Null or empty word inserted.
How to Handle:
Treat as a valid insertion (empty word has its own presence) or raise IllegalArgumentException based on requirements.
Inserting the same word multiple times.
How to Handle:
Increment the count of the word at the terminal node to reflect its multiple occurrences.
Searching for an empty prefix.
How to Handle:
Return the total number of words in the trie (count of root node occurrences) which will effectively give words starting with empty prefix.

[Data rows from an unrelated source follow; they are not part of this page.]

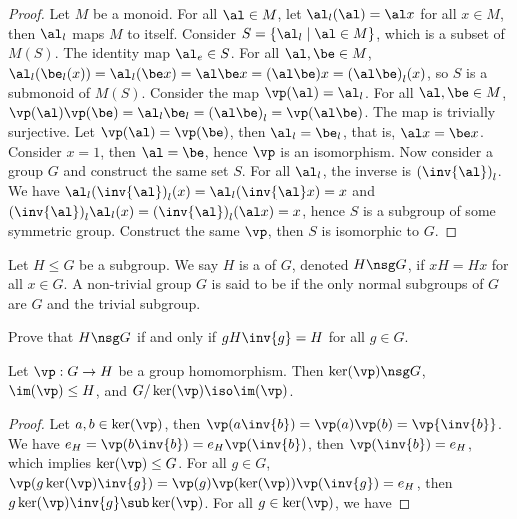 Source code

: \documentclass[10pt]{article}
\begin{document}
\begin{proof}
    Let $M$ be a monoid. For all $\al\in M$, let ${\al}_{l}(\al)=\al x$ for all $x\in M$, then ${\al}_{l}$ maps $M$ to itself. Consider $S=\{{\al}_{l}\mid\al\in M\}$, which is a subset of $M(S)$. The identity map ${\al}_{e}\in S$. For all $\al,\be\in M$, ${\al}_{l}({\be}_{l}(x))={\al}_{l}(\be x)=\al\be x=(\al\be)x={(\al\be)}_{l}(x)$, so $S$ is a submonoid of $M(S)$. Consider the map $\vp(\al)={\al}_{l}$. For all $\al,\be\in M$, $\vp(\al)\vp(\be)={\al}_{l}{\be}_{l}={(\al\be)}_{l}=\vp(\al\be)$. The map is trivially surjective. Let $\vp(\al)=\vp(\be)$, then ${\al}_{l}={\be}_{l}$, that is, $\al x=\be x$. Consider $x=1$, then $\al=\be$, hence $\vp$ is an isomorphism. Now consider a group $G$ and construct the same set $S$. For all ${\al}_{l}$, the inverse is ${(\inv{\al})}_{l}$. We have ${\al}_{l}{(\inv{\al})}_{l}(x)={\al}_{l}(\inv{\al}x)=x$ and ${(\inv{\al})}_{l}{\al}_{l}(x)={(\inv{\al})}_{l}(\al x)=x$, hence $S$ is a subgroup of some symmetric group. Construct the same $\vp$, then $S$ is isomorphic to $G$.
\end{proof}
\begin{definition}
    Let $H\le G$ be a subgroup. We say $H$ is a  of $G$, denoted $H\nsg G$, if $xH=Hx$ for all $x\in G$. A non-trivial group $G$ is said to be  if the only normal subgroups of $G$ are $G$ and the trivial subgroup.
\end{definition}
\begin{problem}
    Prove that $H\nsg G$ if and only if $gH\inv{g}=H$ for all $g\in G$.
\end{problem}
\begin{theorem}
    Let $\vp:G\to H$ be a group homomorphism. Then $\ker(\vp)\nsg G$, $\im(\vp)\le H$, and $G/\ker(\vp)\iso\im(\vp)$.
\end{theorem}
\begin{center}
\end{center}
\begin{proof}
    Let $a,b\in\ker(\vp)$, then $\vp(a\inv{b})=\vp(a)\vp(b)=\vp{\inv{b}}$. We have ${e}_{H}=\vp(b\inv{b})={e}_{H}\vp(\inv{b})$, then $\vp({\inv{b}})={e}_{H}$, which implies $\ker(\vp)\le G$. For all $g\in G$, $\vp(g\ker(\vp)\inv{g})=\vp(g)\vp(\ker(\vp))\vp(\inv{g})={e}_{H}$, then $g\ker(\vp)\inv{g}\sub\ker(\vp)$. For all $g\in\ker(\vp)$, we have 
\end{proof}
\end{document}
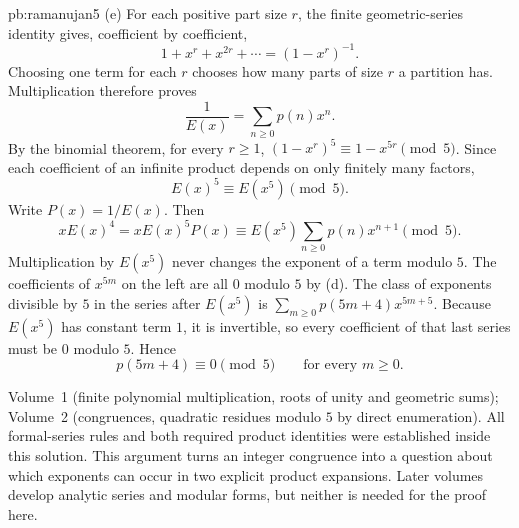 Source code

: \begin{solution}{pb:ramanujan5}
(e) For each positive part size $r$,
the finite geometric-series identity gives,
coefficient by coefficient,
\[
1+x^r+x^{2r}+\cdots=(1-x^r)^{-1}.
\]
Choosing one term for each $r$ chooses how
many parts of size $r$ a partition has.
Multiplication therefore proves
\[
\frac1{E(x)}=\sum_{n\ge0}p(n)x^n.
\]
By the binomial theorem, for every $r\ge1$,
$(1-x^r)^5\equiv1-x^{5r}\pmod5$.
Since each coefficient of an infinite product
depends on only finitely many factors,
\[
E(x)^5\equiv E(x^5)\pmod5.
\]
Write $P(x)=1/E(x)$. Then
\[
xE(x)^4=xE(x)^5P(x)
\equiv E(x^5)\sum_{n\ge0}p(n)x^{n+1}
\pmod5.
\]
Multiplication by $E(x^5)$ never changes
the exponent of a term modulo $5$.
The coefficients of $x^{5m}$ on the left
are all $0$ modulo $5$ by (d).
The class of exponents divisible by $5$
in the series after $E(x^5)$ is
$\sum_{m\ge0}p(5m+4)x^{5m+5}$.
Because $E(x^5)$ has constant term $1$,
it is invertible, so every coefficient
of that last series must be $0$ modulo $5$.
Hence
\[
p(5m+4)\equiv0\pmod5
\qquad\text{for every }m\ge0.
\]

\tools Volume~1 (finite polynomial multiplication, roots
of unity and geometric sums); Volume~2 (congruences,
quadratic residues modulo $5$ by direct enumeration).
All formal-series rules and both required product
identities were established inside this solution.
\leads This argument turns an integer congruence into
a question about which exponents can occur in two
explicit product expansions. Later volumes develop
analytic series and modular forms, but neither is
needed for the proof here.
\end{solution}

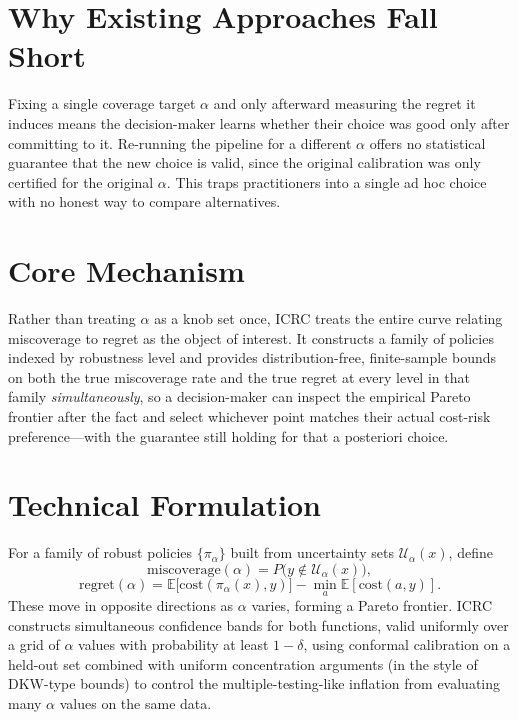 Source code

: \documentclass[10pt,twocolumn]{article}
\begin{document}
\section{Why Existing Approaches Fall Short}

Fixing a single coverage target $\alpha$ and only afterward measuring
the regret it induces means the decision-maker learns whether their
choice was good only after committing to it. Re-running the pipeline
for a different $\alpha$ offers no statistical guarantee that the new
choice is valid, since the original calibration was only certified for
the original $\alpha$. This traps practitioners into a single ad hoc
choice with no honest way to compare alternatives.

\section{Core Mechanism}

Rather than treating $\alpha$ as a knob set once, ICRC treats the
entire curve relating miscoverage to regret as the object of interest.
It constructs a family of policies indexed by robustness level and
provides distribution-free, finite-sample bounds on both the true
miscoverage rate and the true regret at every level in that family
\emph{simultaneously}, so a decision-maker can inspect the empirical
Pareto frontier after the fact and select whichever point matches their
actual cost-risk preference---with the guarantee still holding for that
a posteriori choice.

\section{Technical Formulation}

For a family of robust policies $\{\pi_\alpha\}$ built from uncertainty
sets $\mathcal{U}_\alpha(x)$, define
\[
\text{miscoverage}(\alpha) = P\big(y \notin \mathcal{U}_\alpha(x)\big),
\]
\[
\text{regret}(\alpha) = \mathbb{E}\big[\text{cost}(\pi_\alpha(x), y)\big]
  - \min_{a} \mathbb{E}[\text{cost}(a, y)].
\]
These move in opposite directions as $\alpha$ varies, forming a Pareto
frontier. ICRC constructs simultaneous confidence bands for both
functions, valid uniformly over a grid of $\alpha$ values with
probability at least $1-\delta$, using conformal calibration on a
held-out set combined with uniform concentration arguments (in the
style of DKW-type bounds) to control the multiple-testing-like
inflation from evaluating many $\alpha$ values on the same data.
\end{document}
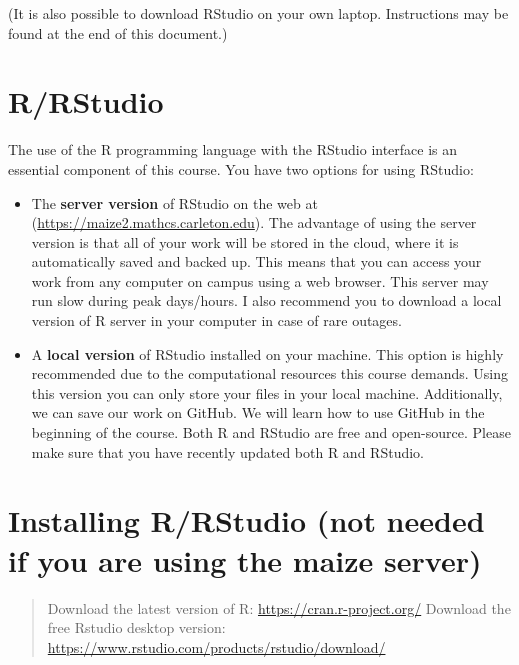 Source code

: \documentclass[
]{book}
\begin{document}
(It is also possible to download RStudio on your own laptop. Instructions may be found at the end of this document.)

\hypertarget{rrstudio}{%
\section{R/RStudio}\label{rrstudio}}

The use of the R programming language with the RStudio interface is an
essential component of this course. You have two options for using
RStudio:

\begin{itemize}
\item
  The \textbf{server version} of RStudio on the web at
  (\url{https://maize2.mathcs.carleton.edu}). The advantage of using the
  server version is that all of your work will be stored in the cloud,
  where it is automatically saved and backed up. This means that you
  can access your work from any computer on campus using a web
  browser. This server may run slow during peak days/hours. I also recommend
  you to download a local version of R server in your computer in case of rare outages.
\item
  A \textbf{local version} of RStudio installed on your machine. This
  option is highly recommended due to the computational resources this
  course demands. Using this version you can only store your files in your local machine. Additionally, we can save our work on GitHub. We will learn how to use GitHub in the beginning of the course. Both R and RStudio are free and open-source. Please make sure that you have recently updated both R and RStudio.
\end{itemize}

\hypertarget{installing-rrstudio-not-needed-if-you-are-using-the-maize-server}{%
\section{\texorpdfstring{\textbf{Installing R/RStudio (not needed if you are using the maize server)}}{Installing R/RStudio (not needed if you are using the maize server)}}\label{installing-rrstudio-not-needed-if-you-are-using-the-maize-server}}

\begin{quote}
Download the latest version of R: \url{https://cran.r-project.org/}
Download the free Rstudio desktop version: \url{https://www.rstudio.com/products/rstudio/download/}
\end{quote}
\end{document}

Erasing a word that doesn't exist.
How to Handle:
Do nothing or raise an exception; ensure no underflow of counts at Trie nodes, and count does not dip below 0.
Erasing a word with count > 1.
How to Handle:
Decrement the count of the word at the terminal node; also update the count in the path (prefix words).
Very long words are inserted, impacting memory usage.
How to Handle:
Consider limiting the maximum word length or switching to a more memory-efficient Trie implementation if memory becomes a bottleneck (e.g., compressed trie).
Inserting words with non-alphabetic characters (e.g., numbers, symbols).
How to Handle:
Define a character set (alphabet) and handle characters outside that set, possibly raising an error or mapping them to a default character.
Large number of insert/delete operations potentially leading to integer overflow of word counts.
How to Handle:
Use a larger integer type (e.g., long) to store word counts to prevent overflow, and consider handling potential maximum count limits.